И опять истина: страдания очищают.
Какую ответственность я взвалил на себя, взявшись за Кузькина. Но что произошло со мной? Я всю жизнь о себе думал как об исполнителе самых главных ролей, самых лучших ролей. Я к этому готовился в утробе матери и, приехав в Москву, думал, что на другой же день получу приглашение в Малый почему-то театр, играть Хлестакова. Но прошло время – 10 лет. Из них 5 лет театра, я наконец получил ту главную роль, которая должна была явиться ко мне на следующий день по приезде, – и я сробел, я посчитал ее как чудо, как манну небесную, а такой шаг со стороны начальства – чуть ли не благодетельством. Откуда такая зависимость? Самое ужасное, что внешне все обстоит не так. Мне завидуют, я играю лучшие роли, я получаю самую большую зарплату, театр дал мне квартиру, в кино я играю не часто, но самые главные роли, и тем не менее я несвободный человек, я почему-то считаю себя обязанным кому-то за то, что мне все это дали.

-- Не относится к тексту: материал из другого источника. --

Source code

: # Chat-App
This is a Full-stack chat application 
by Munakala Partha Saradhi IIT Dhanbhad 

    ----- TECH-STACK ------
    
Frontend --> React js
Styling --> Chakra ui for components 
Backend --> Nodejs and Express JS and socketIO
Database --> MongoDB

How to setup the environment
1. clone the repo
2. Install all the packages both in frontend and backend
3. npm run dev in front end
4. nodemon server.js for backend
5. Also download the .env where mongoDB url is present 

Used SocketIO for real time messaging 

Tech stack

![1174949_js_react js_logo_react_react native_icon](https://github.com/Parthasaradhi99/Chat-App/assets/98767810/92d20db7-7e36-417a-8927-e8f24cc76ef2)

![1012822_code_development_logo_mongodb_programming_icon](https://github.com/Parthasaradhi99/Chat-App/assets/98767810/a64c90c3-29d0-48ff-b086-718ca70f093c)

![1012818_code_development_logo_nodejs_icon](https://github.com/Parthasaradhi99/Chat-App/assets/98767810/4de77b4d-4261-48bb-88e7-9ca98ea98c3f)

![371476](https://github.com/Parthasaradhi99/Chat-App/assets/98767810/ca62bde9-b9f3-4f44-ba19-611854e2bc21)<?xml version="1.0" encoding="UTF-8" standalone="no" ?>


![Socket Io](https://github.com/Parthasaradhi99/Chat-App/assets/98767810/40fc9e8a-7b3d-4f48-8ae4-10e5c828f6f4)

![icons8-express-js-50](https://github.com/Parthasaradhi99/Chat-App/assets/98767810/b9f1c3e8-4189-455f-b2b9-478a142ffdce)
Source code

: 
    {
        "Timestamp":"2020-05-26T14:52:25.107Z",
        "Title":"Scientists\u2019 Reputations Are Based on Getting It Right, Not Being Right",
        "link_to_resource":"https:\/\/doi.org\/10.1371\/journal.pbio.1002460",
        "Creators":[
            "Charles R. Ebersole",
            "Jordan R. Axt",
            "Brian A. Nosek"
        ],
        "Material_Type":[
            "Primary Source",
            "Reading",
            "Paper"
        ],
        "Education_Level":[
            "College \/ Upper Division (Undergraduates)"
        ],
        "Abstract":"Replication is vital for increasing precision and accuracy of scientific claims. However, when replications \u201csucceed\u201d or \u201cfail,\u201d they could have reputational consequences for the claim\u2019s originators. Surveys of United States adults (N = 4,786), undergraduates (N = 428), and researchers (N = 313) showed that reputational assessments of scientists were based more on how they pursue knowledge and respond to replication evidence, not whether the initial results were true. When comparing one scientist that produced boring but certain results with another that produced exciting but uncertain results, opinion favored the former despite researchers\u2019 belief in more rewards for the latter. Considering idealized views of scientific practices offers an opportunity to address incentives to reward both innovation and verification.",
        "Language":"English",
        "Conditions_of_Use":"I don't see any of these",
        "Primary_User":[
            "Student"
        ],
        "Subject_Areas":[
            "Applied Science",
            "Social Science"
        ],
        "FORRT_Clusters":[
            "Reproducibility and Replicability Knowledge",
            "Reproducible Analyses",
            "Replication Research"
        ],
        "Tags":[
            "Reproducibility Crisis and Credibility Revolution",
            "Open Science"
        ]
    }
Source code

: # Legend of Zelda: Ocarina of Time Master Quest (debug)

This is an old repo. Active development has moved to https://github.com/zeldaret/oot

Я по-другому и не мыслил свое существование, более того, мне и сейчас кажется всего этого мало, поздно и не по таланту. Многим везет гораздо больше, и они берут это как свое, кровное, законное, а я улыбаюсь на каждый шаг благоденствия и считаю себя в долгу, вроде бы мне выдали это все авансом, я-то ведь не считаю и не считал никогда, отчего же у меня появилось внутри это холуйское благодарение, и опять же внешне это выглядит иначе. Я держусь петухом, острю в сторону ветра, назло нагло отвечаю и вообще показываю всем видом: идите вы все подальше – и в то же время понимаю, что это идет как маска, как броня, на самом деле я не такой, это я хочу быть таким, это я защищаю свой суверенитет, свое достоинство. Вперед, к победе!
Сегодня более ответственный день. Впервые подряд назначено 6 картин. Вроде некоторого прицелочного прогона. Поэтому трепещу с вечера. Но ведь не боги горшки обжигают. Помолясь, перекрестясь – понеслась.
Шеф:
– Сегодня репетиция была отвратительной и по центральным исполнителям, и по… – Ну, остальные меня постольку-поскольку, с собой бы разобраться.

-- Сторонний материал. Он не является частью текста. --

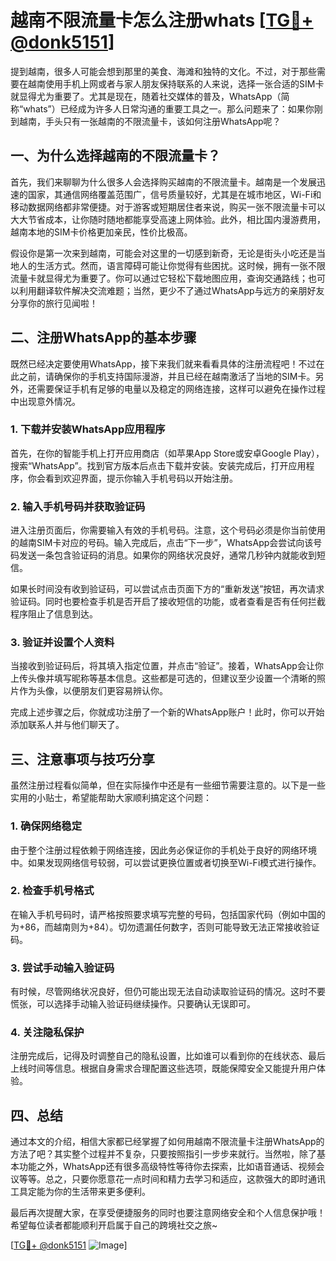# 越南不限流量卡怎么注册whats [[TG💪+ @donk5151](https://t.me/s/donk5151)]

提到越南，很多人可能会想到那里的美食、海滩和独特的文化。不过，对于那些需要在越南使用手机上网或者与家人朋友保持联系的人来说，选择一张合适的SIM卡就显得尤为重要了。尤其是现在，随着社交媒体的普及，WhatsApp（简称“whats”）已经成为许多人日常沟通的重要工具之一。那么问题来了：如果你刚到越南，手头只有一张越南的不限流量卡，该如何注册WhatsApp呢？

## 一、为什么选择越南的不限流量卡？

首先，我们来聊聊为什么很多人会选择购买越南的不限流量卡。越南是一个发展迅速的国家，其通信网络覆盖范围广，信号质量较好，尤其是在城市地区，Wi-Fi和移动数据网络都非常便捷。对于游客或短期居住者来说，购买一张不限流量卡可以大大节省成本，让你随时随地都能享受高速上网体验。此外，相比国内漫游费用，越南本地的SIM卡价格更加亲民，性价比极高。

假设你是第一次来到越南，可能会对这里的一切感到新奇，无论是街头小吃还是当地人的生活方式。然而，语言障碍可能让你觉得有些困扰。这时候，拥有一张不限流量卡就显得尤为重要了。你可以通过它轻松下载地图应用，查询交通路线；也可以利用翻译软件解决交流难题；当然，更少不了通过WhatsApp与远方的亲朋好友分享你的旅行见闻啦！

## 二、注册WhatsApp的基本步骤

既然已经决定要使用WhatsApp，接下来我们就来看看具体的注册流程吧！不过在此之前，请确保你的手机支持国际漫游，并且已经在越南激活了当地的SIM卡。另外，还需要保证手机有足够的电量以及稳定的网络连接，这样可以避免在操作过程中出现意外情况。

### 1. 下载并安装WhatsApp应用程序

首先，在你的智能手机上打开应用商店（如苹果App Store或安卓Google Play），搜索“WhatsApp”。找到官方版本后点击下载并安装。安装完成后，打开应用程序，你会看到欢迎界面，提示你输入手机号码以开始注册。

### 2. 输入手机号码并获取验证码

进入注册页面后，你需要输入有效的手机号码。注意，这个号码必须是你当前使用的越南SIM卡对应的号码。输入完成后，点击“下一步”，WhatsApp会尝试向该号码发送一条包含验证码的消息。如果你的网络状况良好，通常几秒钟内就能收到短信。

如果长时间没有收到验证码，可以尝试点击页面下方的“重新发送”按钮，再次请求验证码。同时也要检查手机是否开启了接收短信的功能，或者查看是否有任何拦截程序阻止了信息到达。

### 3. 验证并设置个人资料

当接收到验证码后，将其填入指定位置，并点击“验证”。接着，WhatsApp会让你上传头像并填写昵称等基本信息。这些都是可选的，但建议至少设置一个清晰的照片作为头像，以便朋友们更容易辨认你。

完成上述步骤之后，你就成功注册了一个新的WhatsApp账户！此时，你可以开始添加联系人并与他们聊天了。

## 三、注意事项与技巧分享

虽然注册过程看似简单，但在实际操作中还是有一些细节需要注意的。以下是一些实用的小贴士，希望能帮助大家顺利搞定这个问题：

### 1. 确保网络稳定

由于整个注册过程依赖于网络连接，因此务必保证你的手机处于良好的网络环境中。如果发现网络信号较弱，可以尝试更换位置或者切换至Wi-Fi模式进行操作。

### 2. 检查手机号格式

在输入手机号码时，请严格按照要求填写完整的号码，包括国家代码（例如中国的为+86，而越南则为+84）。切勿遗漏任何数字，否则可能导致无法正常接收验证码。

### 3. 尝试手动输入验证码

有时候，尽管网络状况良好，但仍可能出现无法自动读取验证码的情况。这时不要慌张，可以选择手动输入验证码继续操作。只要确认无误即可。

### 4. 关注隐私保护

注册完成后，记得及时调整自己的隐私设置，比如谁可以看到你的在线状态、最后上线时间等信息。根据自身需求合理配置这些选项，既能保障安全又能提升用户体验。

## 四、总结

通过本文的介绍，相信大家都已经掌握了如何用越南不限流量卡注册WhatsApp的方法了吧？其实整个过程并不复杂，只要按照指引一步步来就行。当然啦，除了基本功能之外，WhatsApp还有很多高级特性等待你去探索，比如语音通话、视频会议等等。总之，只要你愿意花一点时间和精力去学习和适应，这款强大的即时通讯工具定能为你的生活带来更多便利。

最后再次提醒大家，在享受便捷服务的同时也要注意网络安全和个人信息保护哦！希望每位读者都能顺利开启属于自己的跨境社交之旅~ 

[[TG💪+ @donk5151](https://t.me/s/donk5151) ![Image](https://i.postimg.cc/rwNCRYN7/Snipaste-2025-04-30-17-27-05.png)]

Кузька чувствует, что у меня нелады с Кузькиным, – ласкается, успокаивает. Ах, Кузенька-кузюзенька, если б твои лизанья-ласканья помогли. Тяжко, ну ничего. Сейчас заварим кофейку черного без сахара (не купил, денег нет), горького, покурим сигару, поразвратничаем, переведем т. е. дух, – и на штурм крепости «Живой». А не штурмом, так длительной осадой возьмем.
Ну вот и поразвратничал: и свечку пожег, и сигарой попыхтел, и погрустил, и вспомнил кой-кого, в общем, дух перевел, аж башка затрещала.

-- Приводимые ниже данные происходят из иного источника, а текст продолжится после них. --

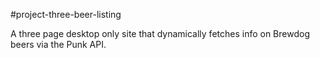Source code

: #project-three-beer-listing

A three page desktop only site that dynamically fetches info on Brewdog beers via the Punk API.

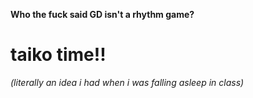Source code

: **Who the fuck said GD isn't a rhythm game?**

# taiko time!!
_(literally an idea i had when i was falling asleep in class)_
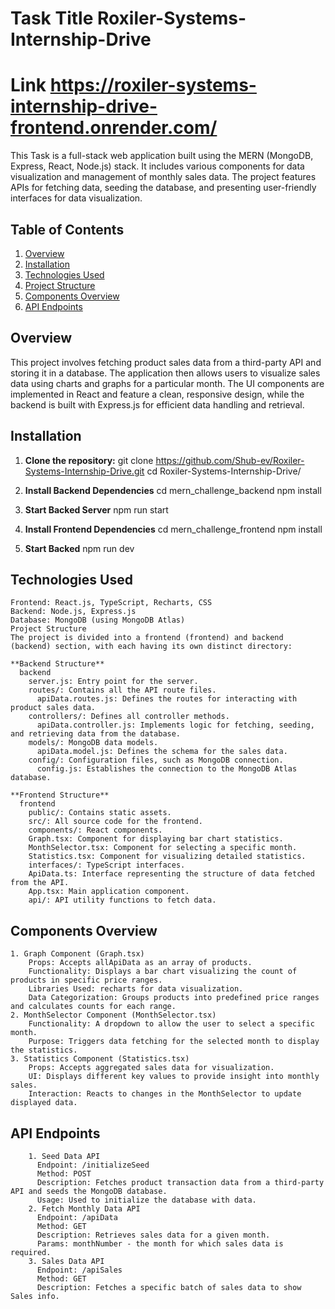 # Task Title Roxiler-Systems-Internship-Drive

# Link https://roxiler-systems-internship-drive-frontend.onrender.com/

This Task is a full-stack web application built using the MERN (MongoDB, Express, React, Node.js) stack. It includes various components for data visualization and management of monthly sales data. The project features APIs for fetching data, seeding the database, and presenting user-friendly interfaces for data visualization.

## Table of Contents

1. [Overview](#overview)
2. [Installation](#installation)
3. [Technologies Used](#technologies-used)
4. [Project Structure](#project-structure)
5. [Components Overview](#components-overview)
6. [API Endpoints](#api-endpoints)

## Overview

This project involves fetching product sales data from a third-party API and storing it in a database. The application then allows users to visualize sales data using charts and graphs for a particular month. The UI components are implemented in React and feature a clean, responsive design, while the backend is built with Express.js for efficient data handling and retrieval.

## Installation

1. **Clone the repository:**
   git clone https://github.com/Shub-ev/Roxiler-Systems-Internship-Drive.git
   cd Roxiler-Systems-Internship-Drive/

2. **Install Backend Dependencies**
   cd mern_challenge_backend
   npm install

3. **Start Backed Server**
   npm run start
   
4. **Install Frontend Dependencies**
   cd mern_challenge_frontend
   npm install

5. **Start Backed**
   npm run dev

## Technologies Used
    Frontend: React.js, TypeScript, Recharts, CSS
    Backend: Node.js, Express.js
    Database: MongoDB (using MongoDB Atlas)
    Project Structure
    The project is divided into a frontend (frontend) and backend (backend) section, with each having its own distinct directory:

    **Backend Structure**
      backend
        server.js: Entry point for the server.
        routes/: Contains all the API route files.
          apiData.routes.js: Defines the routes for interacting with product sales data.
        controllers/: Defines all controller methods.
          apiData.controller.js: Implements logic for fetching, seeding, and retrieving data from the database.
        models/: MongoDB data models.
          apiData.model.js: Defines the schema for the sales data.
        config/: Configuration files, such as MongoDB connection.
          config.js: Establishes the connection to the MongoDB Atlas database.
        
    **Frontend Structure**
      frontend
        public/: Contains static assets.
        src/: All source code for the frontend.
        components/: React components.
        Graph.tsx: Component for displaying bar chart statistics.
        MonthSelector.tsx: Component for selecting a specific month.
        Statistics.tsx: Component for visualizing detailed statistics.
        interfaces/: TypeScript interfaces.
        ApiData.ts: Interface representing the structure of data fetched from the API.
        App.tsx: Main application component.
        api/: API utility functions to fetch data.

        
## Components Overview
    1. Graph Component (Graph.tsx)
        Props: Accepts allApiData as an array of products.
        Functionality: Displays a bar chart visualizing the count of products in specific price ranges.
        Libraries Used: recharts for data visualization.
        Data Categorization: Groups products into predefined price ranges and calculates counts for each range.
    2. MonthSelector Component (MonthSelector.tsx)
        Functionality: A dropdown to allow the user to select a specific month.
        Purpose: Triggers data fetching for the selected month to display the statistics.
    3. Statistics Component (Statistics.tsx)
        Props: Accepts aggregated sales data for visualization.
        UI: Displays different key values to provide insight into monthly sales.
        Interaction: Reacts to changes in the MonthSelector to update displayed data.


## API Endpoints
        1. Seed Data API
          Endpoint: /initializeSeed
          Method: POST
          Description: Fetches product transaction data from a third-party API and seeds the MongoDB database.
          Usage: Used to initialize the database with data.
        2. Fetch Monthly Data API
          Endpoint: /apiData
          Method: GET
          Description: Retrieves sales data for a given month.
          Params: monthNumber - the month for which sales data is required.
        3. Sales Data API
          Endpoint: /apiSales
          Method: GET
          Description: Fetches a specific batch of sales data to show Sales info.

Зайчик меня успокаивает: «Все гениально, все очень хорошо, не унывай, Зайчик». Я и не унываю, я знаю, что все получится.
А что, если в можаевской палке удача зарыта? Сейчас обрежу ее, окрещу и буду таскать с собой повсюду, пусть помогает, нечего ей без дела в углу стоять.
Ну ладно, поскакал в театр, на «очень ответственный спектакль».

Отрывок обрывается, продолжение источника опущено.